1. China technology innovation and new business models will continue to gain momentum in many important tech sectors such as artificial intelligence, facial recognition, robotics, the Internet of Things, biotech and mobile communications. China will push the pedal on advancing these technologies, aiming to be a global powerhouse of our tech future and innovating faster than the U.S.
2. A “Splinternet” of the global tech economy will form as the U.S.-China tech cold war heightens. These two competing superpowers will dominate the tech world but each will develop their own standards for new technologies such as fifth generation telecom, which will roll out faster in China than in the U.S.

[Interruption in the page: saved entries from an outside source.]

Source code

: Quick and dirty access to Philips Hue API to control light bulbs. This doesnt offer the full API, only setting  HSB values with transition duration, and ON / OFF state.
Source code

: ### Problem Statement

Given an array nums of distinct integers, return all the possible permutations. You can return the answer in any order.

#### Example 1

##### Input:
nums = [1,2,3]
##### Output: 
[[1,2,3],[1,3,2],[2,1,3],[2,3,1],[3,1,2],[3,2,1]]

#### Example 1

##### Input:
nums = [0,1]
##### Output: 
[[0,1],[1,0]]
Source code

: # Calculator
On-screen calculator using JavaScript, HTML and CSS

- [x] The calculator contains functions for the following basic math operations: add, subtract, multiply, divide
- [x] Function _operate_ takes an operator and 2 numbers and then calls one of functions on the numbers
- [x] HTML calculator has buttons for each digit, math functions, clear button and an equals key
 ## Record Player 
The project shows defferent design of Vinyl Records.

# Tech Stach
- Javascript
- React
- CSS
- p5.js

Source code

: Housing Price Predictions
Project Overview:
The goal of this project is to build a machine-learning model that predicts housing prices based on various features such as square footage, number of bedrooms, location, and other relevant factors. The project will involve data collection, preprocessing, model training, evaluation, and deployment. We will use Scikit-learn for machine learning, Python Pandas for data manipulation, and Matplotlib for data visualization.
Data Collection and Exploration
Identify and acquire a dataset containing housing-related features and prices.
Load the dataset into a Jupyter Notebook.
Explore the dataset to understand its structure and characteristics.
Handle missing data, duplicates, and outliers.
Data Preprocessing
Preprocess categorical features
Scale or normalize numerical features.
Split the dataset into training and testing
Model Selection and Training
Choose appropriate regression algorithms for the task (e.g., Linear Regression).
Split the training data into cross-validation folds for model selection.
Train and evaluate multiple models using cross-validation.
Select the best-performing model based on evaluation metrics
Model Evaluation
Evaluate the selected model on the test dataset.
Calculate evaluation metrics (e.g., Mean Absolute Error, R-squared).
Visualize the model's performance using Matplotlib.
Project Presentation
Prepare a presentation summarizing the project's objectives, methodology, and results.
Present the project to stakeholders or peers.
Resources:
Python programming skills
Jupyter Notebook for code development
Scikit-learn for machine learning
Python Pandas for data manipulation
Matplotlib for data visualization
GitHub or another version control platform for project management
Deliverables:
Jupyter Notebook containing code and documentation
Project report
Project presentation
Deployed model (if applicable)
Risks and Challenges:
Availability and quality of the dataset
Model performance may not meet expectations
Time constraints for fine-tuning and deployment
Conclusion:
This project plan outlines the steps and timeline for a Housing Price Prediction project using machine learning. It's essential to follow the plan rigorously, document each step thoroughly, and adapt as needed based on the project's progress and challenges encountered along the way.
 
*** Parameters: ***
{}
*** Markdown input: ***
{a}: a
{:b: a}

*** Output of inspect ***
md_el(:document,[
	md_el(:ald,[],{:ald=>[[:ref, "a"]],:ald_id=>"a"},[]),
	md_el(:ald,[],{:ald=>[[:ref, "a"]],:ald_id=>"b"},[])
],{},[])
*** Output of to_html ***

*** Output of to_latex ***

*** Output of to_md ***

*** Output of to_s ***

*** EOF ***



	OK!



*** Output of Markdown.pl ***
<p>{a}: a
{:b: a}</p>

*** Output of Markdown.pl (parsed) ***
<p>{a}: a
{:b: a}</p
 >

3. Venture capital will be impacted by this U.S.-China split, and will flow into separate camps – one for China and one for Silicon Valley. Cross-border investments will fade after years of collaboration and cooperation. Startups in both markets that depended on cross-country investments will face a cash crunch as former sources of funding dry up.
4. In China, a core group of venture firms will make the most of the downward cycle of investment and will selectively back a next generation of companies at lower valuations. Startups will chase capital, the reverse of a few years ago. Lower investment valuations in promising Chinese startups will make for good returns on key venture funds, and ultimately lead to an upturn in the VC cycle within a few years.
5. China’s tech titans known as the BAT – the equivalent of the U.S. FAANGs – will spread their power by entering into entirely new economic sectors and buying up newcomer rivals both within China and abroad. Chinese tech titans will do battle over new turf in an attempt to own it all.
6. As more digital business models take off in China, expect these businesses to be copied or improvised for the rest of the world. Look for the Chinese e-commerce startup Pinduoduo to be copied in the U.S. and other ideas to inspire entrepreneurs.
7. Greater regulatory scrutiny of Chinese tech brands in the U.S. will result as more customers begin to use China technologies such as 15-second video app Tik-Tok, drone maker DJI, and electric vehicle maker BYD. Look for more consumer awareness of products and services originated from China, and a possible backlash to made-in-China brands.
8. Expect fewer Chinese tech companies to enter the U.S. market and stay closer to home by introducing their brands and investing in nearby Southeast Asian markets.
9. Shut off from U.S. markets, China R&D will increasingly turn to Israeli brainpower and knowhow for gaining an advantage in frontier technologies. Israel will continue to welcome Chinese capital into their startups and venture funds.
10. How the U.S. and China conduct business with each other will be more clearly defined and the uncertainty over what cross-border investment flows will be permitted by Washington, DC will begin to fade. On a note of optimism, new paths of innovations and investment flows could be created that would benefit both markets instead of dampen innovations.